In the past 10 or 20 years, there have been a number of court cases brought in the US that have succeeded in striking down both discriminatory voting systems (the at-large block voting system) and gerry-mandered districts.

Here in Canada, the exclusion created by our voting system is neither so gendered as a century ago nor as racialized as in the US, but it exists nonetheless. Here, we systematically exclude minority perspectives at a regional level. Voters with Conservative views are excluded here on Vancouver Island, in the Maritimes and in Canada’s major cities. Liberal and NDP supporters are excluded across the Prairies and in suburban Ontario. Green supporters are excluded almost everywhere. This has to change!

But don’t think we’re new to the struggle. This year marks another important, but neglected, anniversary – the founding of the PR Society of Canada.

Although it’s long gone, the PRS led many struggles.

Ottawa had a referendum then – won by 5100 to 3900 (57% in favour), but the province turned them down. Ironically, BC had a referendum nearly a century later – also won by about the same amount (58%) – and again the provincial government declined to act. I think you can forgive us reform advocates for not being warm to the suggestion of another referendum.

We’ve had over a dozen official processes since, starting with the 1921 Ontario Committee on PR, that have recommended changing to PR.

And now we have a Charter. The charter gives us a right to effective representation. Like the old joke about gravity – it’s not just a good idea, it’s the law!

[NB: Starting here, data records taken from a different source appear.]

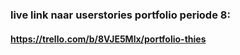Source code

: ### live link naar userstories portfolio periode 8:

#### https://trello.com/b/8VJE5Mlx/portfolio-thies
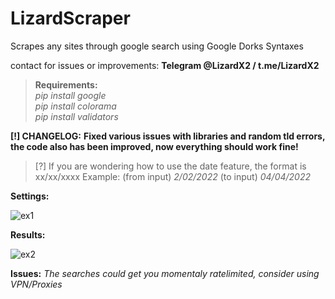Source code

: # LizardScraper
Scrapes any sites through google search using Google Dorks Syntaxes

contact for issues or improvements: **Telegram @LizardX2 / t.me/LizardX2**

> **Requirements:** <br />
> _pip install google_<br />
> _pip install colorama_<br />
> _pip install validators_<br />

**[!] CHANGELOG:** **Fixed various issues with libraries and random tld errors, the code also has been improved, now everything should work fine!**

>[?] If you are wondering how to use the date feature, the format is xx/xx/xxxx Example: (from input) _2/02/2022_ (to input) _04/04/2022_

**Settings:**

![ex1](https://user-images.githubusercontent.com/108220470/182152718-a28b92ae-8766-4308-a392-4bd3031bde34.png)


**Results:**

![ex2](https://user-images.githubusercontent.com/108220470/182152788-8445aa81-cf63-4536-9473-f604f8c47f6c.png)



**Issues:** _The searches could get you momentaly ratelimited, consider using VPN/Proxies_
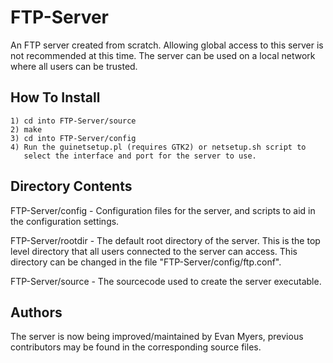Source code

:FTP-Server
==========
An FTP server created from scratch. Allowing global access to this server is
not recommended at this time. The server can be used on a local network where
all users can be trusted.


How To Install
--------------
	1) cd into FTP-Server/source
	2) make
	3) cd into FTP-Server/config
	4) Run the guinetsetup.pl (requires GTK2) or netsetup.sh script to
	   select the interface and port for the server to use.


Directory Contents
------------------
FTP-Server/config - Configuration files for the server, and scripts to aid in
		    the configuration settings.

FTP-Server/rootdir - The default root directory of the server. This is the top
		     level directory that all users connected to the server can
		     access. This directory can be changed in the file
		     "FTP-Server/config/ftp.conf".

FTP-Server/source - The sourcecode used to create the server executable.


Authors
-------
The server is now being improved/maintained by Evan Myers, previous 
contributors may be found in the corresponding source files.
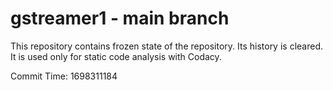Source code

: # gstreamer1 - main branch

This repository contains frozen state of the repository.
Its history is cleared. It is used only for static code
analysis with Codacy.

Commit Time: 1698311184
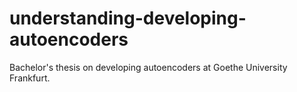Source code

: # understanding-developing-autoencoders
Bachelor's thesis on developing autoencoders at Goethe University Frankfurt.
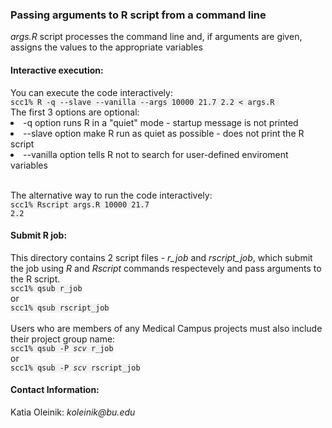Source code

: <html>
<head>
    <link rel="stylesheet" href="/css/examples.css">
</head>
<body>

<h3>Passing arguments to R script from a command line </h3>
<em>args.R</em> script processes the command line and, if arguments are given, assigns the values to the appropriate variables
<br>
<h4>Interactive execution:</h4>
You can execute the code interactively:<br>
<code style="background:#f2f2f2">scc1% R -q --slave --vanilla --args 10000 21.7 2.2 &#60 args.R </code><br>
The first 3 options are optional:<br>
<li>-q option runs R in a "quiet" mode - startup message is not printed</li>
<li>--slave option make R run as quiet as possible - does not print the R script</li>
<li>--vanilla option tells R not to search for user-defined enviroment variables</li>
<br>

The alternative way to run the code interactively:<br>
<code style="background:#f2f2f2">scc1% Rscript args.R 10000 21.7 2.2</code><br>


<h4>Submit R job:</h4>
This directory contains 2 script files - <em>r_job</em> and <em>rscript_job</em>,
 which submit the job using <em>R</em> and <em>Rscript</em> commands respectevely and 
pass arguments to the R script.<br>
<code style="background:#f2f2f2">scc1% qsub r_job</code><br>
or<br>
<code style="background:#f2f2f2">scc1% qsub rscript_job</code><br><br>
Users who are members of any Medical Campus projects must also include their project group name:<br>
<code style="background:#f2f2f2">scc1% qsub -P <i>scv</i> r_job</code><br>
or<br>
<code style="background:#f2f2f2">scc1% qsub -P <i>scv</i> rscript_job</code><br>

<h4>Contact Information:</h4>
Katia Oleinik: <em>koleinik@bu.edu</em>
</body>
</html>
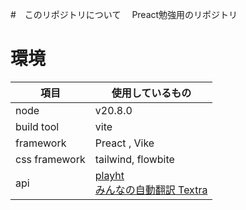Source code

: #　このリポジトリについて
　Preact勉強用のリポジトリ

# 環境
| 項目          | 使用しているもの   | 
| ------------- | ------------------ | 
| node          | v20.8.0            | 
| build tool    | vite               | 
| framework     | Preact , Vike      | 
| css framework | tailwind, flowbite | 
| api           | [playht](https://play.ht/) <br>[みんなの自動翻訳 Textra](https://mt-auto-minhon-mlt.ucri.jgn-x.jp/content/api/)             | 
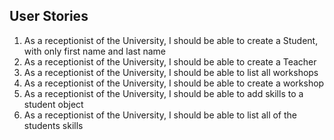 ## User Stories
1. As a receptionist of the University, I should be able to create a Student, with only first name and last name
2. As a receptionist of the University, I should be able to create a Teacher
3. As a receptionist of the University, I should be able to list all workshops
4. As a receptionist of the University, I should be able to create a workshop
5. As a receptionist of the University, I should be able to add skills to a student object
6. As a receptionist of the University, I should be able to list all of the students skills

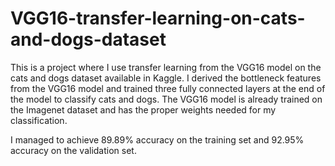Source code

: # VGG16-transfer-learning-on-cats-and-dogs-dataset
This is a project where I use transfer learning from the VGG16 model on the cats and dogs dataset available in Kaggle. I derived the bottleneck features from the VGG16 model and trained three fully connected layers at the end of the model to classify cats and dogs. The VGG16 model is already trained on the Imagenet dataset and has the proper weights needed for my classification. 
<p>I managed to achieve 89.89% accuracy on the training set and 92.95% accuracy on the validation set.</p>
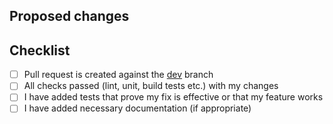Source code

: ## Proposed changes

<!-- Describe the overall picture of your modifications to help maintainers understand the pull request. PRs are required to be associated to their related issue tickets or feature request. -->


## Checklist

<!-- Put an "x" in the boxes that apply. You can also fill these out after creating the PR. If you're unsure about any of them, don't hesitate to ask. We're here to help! This is simply a reminder of what we are going to look for before merging your code. -->

- [ ] Pull request is created against the [dev](https://github.com/moonD4rk/HackBrowserData/tree/dev) branch
- [ ] All checks passed (lint, unit, build tests etc.) with my changes
- [ ] I have added tests that prove my fix is effective or that my feature works
- [ ] I have added necessary documentation (if appropriate)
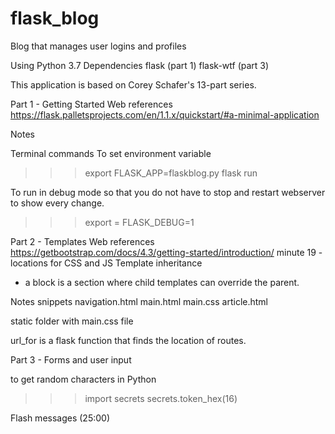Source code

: # flask_blog
Blog that manages user logins and profiles

Using Python 3.7
Dependencies
 flask (part 1)
 flask-wtf (part 3)

 This application is based on Corey Schafer's 13-part series.

Part 1 - Getting Started
Web references
https://flask.palletsprojects.com/en/1.1.x/quickstart/#a-minimal-application

Notes

Terminal commands
To set environment variable
>>> export FLASK_APP=flaskblog.py
>>> flask run

To run in debug mode so that you do not have to stop and restart webserver to show every change.
>>> export = FLASK_DEBUG=1

Part 2 - Templates
Web references
https://getbootstrap.com/docs/4.3/getting-started/introduction/
minute 19 - locations for CSS and JS
Template inheritance
 - a block is a section where child templates can override the parent.

 Notes
 snippets
    navigation.html
    main.html
    main.css
    article.html

 static folder with main.css file

 url_for is a flask function that finds the location of routes. 

 Part 3 - Forms and user input

to get random characters in Python
>>>import secrets
>>>secrets.token_hex(16)

Flash messages (25:00)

Many of you will recall how the 2002 referendum on treaty rights was widely regarded as a disgrace – how can rights be subject to a referendum? We have the same situation now with regard to elections.

We’ve discussed this issue long enough. No more stalling. No more referendums.

We’ve been too polite – I see the buttons and posters saying ‘Proportional Please’. But I say, no more ‘Proportional Please’ – let’s say ‘Proportional, Dammit!’